República de Colombia Corte Suprema de Justicia Radicación no 55071 CORTE SUPREMA DE JUSTICIA SALA DE CASACIÓN LABORAL JORGE MAURICIO BURGOS RUIZ Magistrado Ponente STL10978-2014 Radicación no 55071 Acta 28 Bogotá D.C., seis (6) de agosto de dos mil catorce (2014). Decide la Corte sobre la impugnación interpuesta a través de apoderado judicial por GONZALO GARCÍA MORENO y GUSTAVO GARCÍA BAUTISTA, contra la providencia proferida por la SALA LABORAL DEL TRIBUNAL SUPERIOR DEL DISTRITO JUDICIAL DE BUCARAMANGA el 11 de junio de 2014, dentro de la acción de tutela promovida por los recurrentes contra AURA MARÍA SÁNCHEZ TARAZONA, EMMA TARAZONA GRANADOS, MINISTERIO DE TRANSPORTE, AGENCIA NACIONAL DE INFRAESTRUCTURA, INSTITUTO NACIONAL DE CONCESIONES – INCO, INSTITUTO NACIONAL DE VÍAS –INVIAS y AUTOPISTAS DE SANTANDER.

I.

ANTECEDENTES Los peticionarios presentaron acción de tutela solicitando la protección de su derecho fundamental al trabajo, el cual consideran les fue vulnerado por los accionados. Afirman en el escrito de tutela, que la señora Aura María Sánchez Tarazona, actuando como propietaria de la finca “LA ESTERLINA”, les solicitó que «trabajen en dicha finca, indicándoles que cuiden, vean, asistan, etc, el cacao y árboles frutales allí existentes».

Indican que los frutos que generan las especies allí plantadas se los reparten por partes iguales, procediendo con posterioridad, previa autorización de la propietaria, con la siembra de 1352 árboles de cacao, 32 limones agrios, 77 mandarinos, 12 naranjos, 12 aguacates y 14 palmas de plátano, repartiéndose de igual forma lo que estos producen.

Relatan que las actividades las desarrollaron «a su ciencia y paciencia y con bienes de su propio pecunio(sic)»; y que lo plantado y sembrado son mejoras útiles, aumentado el valor del área cultivada y el de toda la finca. Explican que las entidades responsables de la ampliación de la vía Bucaramanga -Costa Atlántica, han iniciado la « negociación con los propietarios de los inmuebles » que serán afectados con su construcción, sin tener en cuenta a las personas que «han trabajado y plantado los bienes o mejoras» que incrementaron el valor de los inmuebles.

Agregan que acuden a la acción constitucional por cuanto no disponen de otro medio de defensa en razón a que conforme a las normas que rigen la materia les está vedado ejercer una acción judicial autónoma. Por lo anterior, solicitan el amparo constitucional de su derecho fundamental invocado y, como consecuencia de ello, se ordene, una vez las entidades accionadas «entren en negociación» con las propietarias de la finca La Esterlina, el reconocimiento y pago de las mejoras plantadas, conforme al precio establecido por el ICA e INCODER.

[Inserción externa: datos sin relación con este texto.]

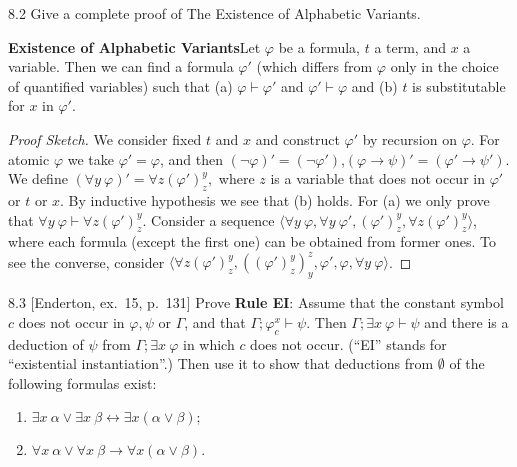 \begin{exercise}{8.2}
  Give a complete proof of The Existence of Alphabetic Variants.
\end{exercise}

\textbf{Existence of Alphabetic Variants}\quad Let $\varphi$ be a formula, $t$ a term, and $x$ a variable. Then we can find a formula $\varphi'$ (which differs from $\varphi$ only in the choice of quantified variables) such that (a) $\varphi\vdash \varphi'$ and $\varphi'\vdash \varphi$ and (b) $t$ is substitutable for $x$ in $\varphi'$.

\begin{proof}[Proof Sketch]
  We consider fixed $t$ and $x$ and construct $\varphi'$ by recursion on $\varphi$. For atomic $\varphi$ we take $\varphi'=\varphi$, and then $(\neg \varphi)'=(\neg \varphi')$,$(\varphi\rightarrow \psi)'=(\varphi'\rightarrow \psi')$. We define $(\forall y\ \varphi)'=\forall z(\varphi')_z^y,$ where $z$ is a variable that does not occur in $\varphi'$ or $t$ or $x$. By inductive hypothesis we see that (b) holds. For (a) we only prove that $\forall y\ \varphi\vdash\forall z(\varphi')_z^y$. Consider a sequence $\langle \forall y\ \varphi, \forall y\ \varphi', (\varphi')_z^y, \forall z(\varphi')_z^y\rangle$, where each formula (except the first one) can be obtained from former ones. To see the converse, consider $\langle\forall z(\varphi')_z^y, ((\varphi')_z^y)_y^z, \varphi',\varphi,\forall y\ \varphi\rangle$.
\end{proof}

\begin{exercise}{8.3}
  [Enderton, ex.~15, p.~131] Prove \textbf{Rule EI}: Assume that the constant symbol $c$ does not occur in $\varphi,\psi$ or $\Gamma$, and that $\Gamma;\varphi_c^x\vdash \psi$. Then $\Gamma;\exists x\ \varphi\vdash \psi$ and there is a deduction of $\psi$ from $\Gamma;\exists x\ \varphi$ in which $c$ does not occur. (``EI'' stands for ``existential instantiation''.) Then use it to show that deductions from $\emptyset$ of the following formulas exist:
  \begin{enumerate}
    \item $\exists x\ \alpha\vee\exists x\ \beta \leftrightarrow \exists x(\alpha\vee \beta);$
    \item $\forall x\ \alpha\vee\forall x\ \beta \rightarrow \forall x(\alpha\vee \beta).$\qedhere
  \end{enumerate}
\end{exercise}

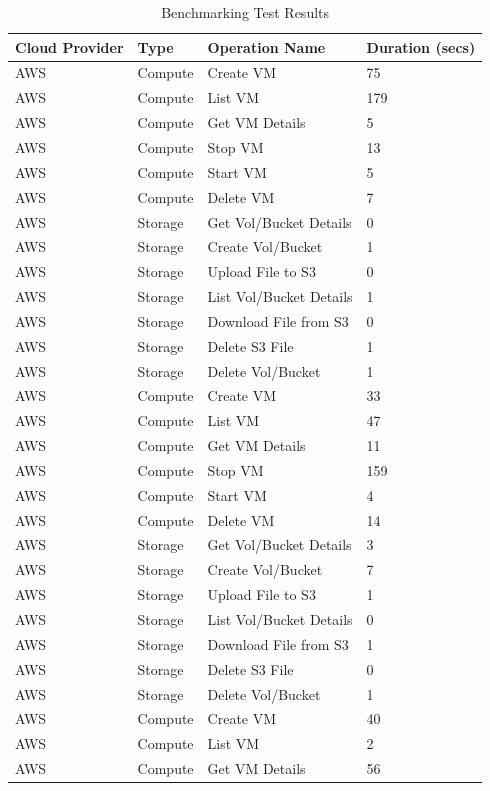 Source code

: \begin{table}[htb]
\centering
\caption{Benchmarking Test Results}\label{t:benchmarking}
\begin{tabular} {p{3cm}|p{3cm}|p{5cm}|p{3cm}}
Cloud Provider & Type & Operation Name & Duration (secs) \\
\toprule
AWS & Compute & Create VM & 75 \\
AWS & Compute & List VM & 179 \\
AWS & Compute & Get VM Details & 5 \\
AWS & Compute & Stop VM & 13  \\
AWS & Compute & Start VM & 5  \\
AWS & Compute & Delete VM & 7  \\
AWS & Storage & Get Vol/Bucket Details & 0  \\
AWS & Storage & Create Vol/Bucket & 1  \\
AWS & Storage & Upload File to S3 & 0  \\
AWS & Storage & List Vol/Bucket Details & 1  \\
AWS & Storage & Download File from S3 & 0  \\
AWS & Storage & Delete S3 File & 1  \\
AWS & Storage & Delete Vol/Bucket & 1  \\
AWS & Compute & Create VM & 33  \\
AWS & Compute & List VM & 47  \\
AWS & Compute & Get VM Details & 11  \\
AWS & Compute & Stop VM & 159  \\
AWS & Compute & Start VM & 4  \\
AWS & Compute & Delete VM & 14  \\
AWS & Storage & Get Vol/Bucket Details & 3  \\
AWS & Storage & Create Vol/Bucket & 7  \\
AWS & Storage & Upload File to S3 & 1  \\
AWS & Storage & List Vol/Bucket Details & 0  \\
AWS & Storage & Download File from S3 & 1  \\
AWS & Storage & Delete S3 File & 0  \\
AWS & Storage & Delete Vol/Bucket & 1  \\
AWS & Compute & Create VM & 40  \\
AWS & Compute & List VM & 2  \\
AWS & Compute & Get VM Details & 56  \\

\end{tabular}
\end{table}

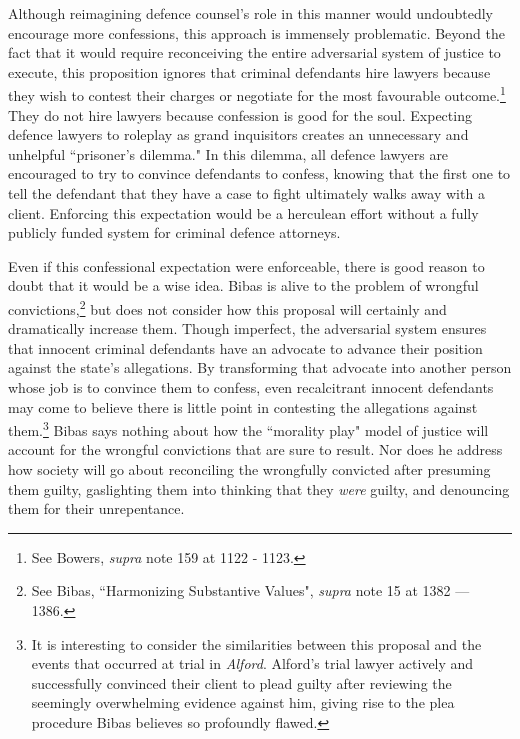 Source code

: Although reimagining defence counsel's role in this manner would undoubtedly encourage more confessions, this approach is immensely problematic. Beyond the fact that it would require reconceiving the entire adversarial system of justice to execute, this proposition ignores that criminal defendants hire lawyers because they wish to contest their charges or negotiate for the most favourable outcome.\footnote{See Bowers, \textit{supra} note 159 at 1122 - 1123.} They do not hire lawyers because confession is good for the soul. Expecting defence lawyers to roleplay as grand inquisitors creates an unnecessary and unhelpful ``prisoner's dilemma." In this dilemma, all defence lawyers are encouraged to try to convince defendants to confess, knowing that the first one to tell the defendant that they have a case to fight ultimately walks away with a client. Enforcing this expectation would be a herculean effort without a fully publicly funded system for criminal defence attorneys.

Even if this confessional expectation were enforceable, there is good reason to doubt that it would be a wise idea. Bibas is alive to the problem of wrongful convictions,\footnote{See Bibas, ``Harmonizing Substantive Values", \textit{supra} note 15 at 1382 — 1386.} but does not consider how this proposal will certainly and dramatically increase them. Though imperfect, the adversarial system ensures that innocent criminal defendants have an advocate to advance their position against the state's allegations. By transforming that advocate into another person whose job is to convince them to confess, even recalcitrant innocent defendants may come to believe there is little point in contesting the allegations against them.\footnote{It is interesting to consider the similarities between this proposal and the events that occurred at trial in \textit{Alford}. Alford's trial lawyer actively and successfully convinced their client to plead guilty after reviewing the seemingly overwhelming evidence against him, giving rise to the plea procedure Bibas believes so profoundly flawed.} Bibas says nothing about how the ``morality play" model of justice will account for the wrongful convictions that are sure to result. Nor does he address how society will go about reconciling the wrongfully convicted after presuming them guilty, gaslighting them into thinking that they \textit{were} guilty, and denouncing them for their unrepentance. 

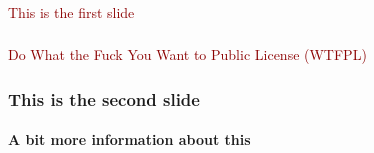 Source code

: \documentclass[c]{beamer}
\begin{document}
  \begin{frame}
    \frametitle{}
    \textcolor{darkred}{{\fontsize{60pt}{1em}\selectfont This is the first slide}}
  \end{frame}
  \begin{frame}
    \frametitle{}
    \textcolor{darkred}{{\fontsize{50pt}{1em}\selectfont Do What the Fuck You Want to Public License (WTFPL)}}
  \end{frame}
  \begin{frame}
    \frametitle{This is the second slide}
    \framesubtitle{A bit more information about this}
  \end{frame}
\end{document}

Así mismo, que se ordene a las señoras Aura María Sánchez Tarazona y Emma Tarazona Granados, que en evento «de no haber negociación con los organismos estatales y privados», no impidan el trabajo en las mejoras realizadas. II. TRÁMITE Y DECISIÓN DE INSTANCIA Mediante proveído del 28 de mayo de 2014, el a quo admitió la acción de tutela, y ordenó notificar a los accionadas, con el fin de que ejercieran los derechos de defensa y contradicción. Surtido el trámite de rigor, la Sala cognoscente de este asunto constitucional en primer grado, mediante sentencia de 11 de junio de 2014, negó el amparo solicitado, al considerar que teniendo en cuenta que la naturaleza de las pretensiones de esta acción, deben los accionantes peticionarlas ante la jurisdicción competente por ser asuntos que escapan a la órbita del juez constitucional, sin que se acreditaran las condiciones propias que permitieran colegir la existencia un perjuicio irremediable.

III. IMPUGNACIÓN Inconforme con la anterior decisión, la parte actora la impugnó a través de escrito visible a folios 170 a 172, en el que esgrime que el juez constitucional desconoció que no cuentan con otro mecanismo de defensa judicial, toda vez que el artículo 739 del C. C., solo permite ejercer las acciones al propietario del predio.

IV. CONSIDERACIONES La Constitución de 1991 consagró la acción de tutela como uno de los mecanismos para garantizar la eficacia de los derechos fundamentales. El objetivo fundamental de la acción de tutela, como mecanismo excepcional con procedimiento preferente y sumario, es la protección efectiva e inmediata de los derechos constitucionales fundamentales, en aquellos casos en que éstos resulten vulnerados o amenazados por la acción u omisión de una autoridad pública o de un particular en los términos que establece la Constitución y la ley, y su eficacia se manifiesta en la posibilidad que tiene el juez constitucional, si encuentra probada la vulneración o amenaza alegada, de impartir una orden encaminada a la defensa actual e inminente del derecho en disputa.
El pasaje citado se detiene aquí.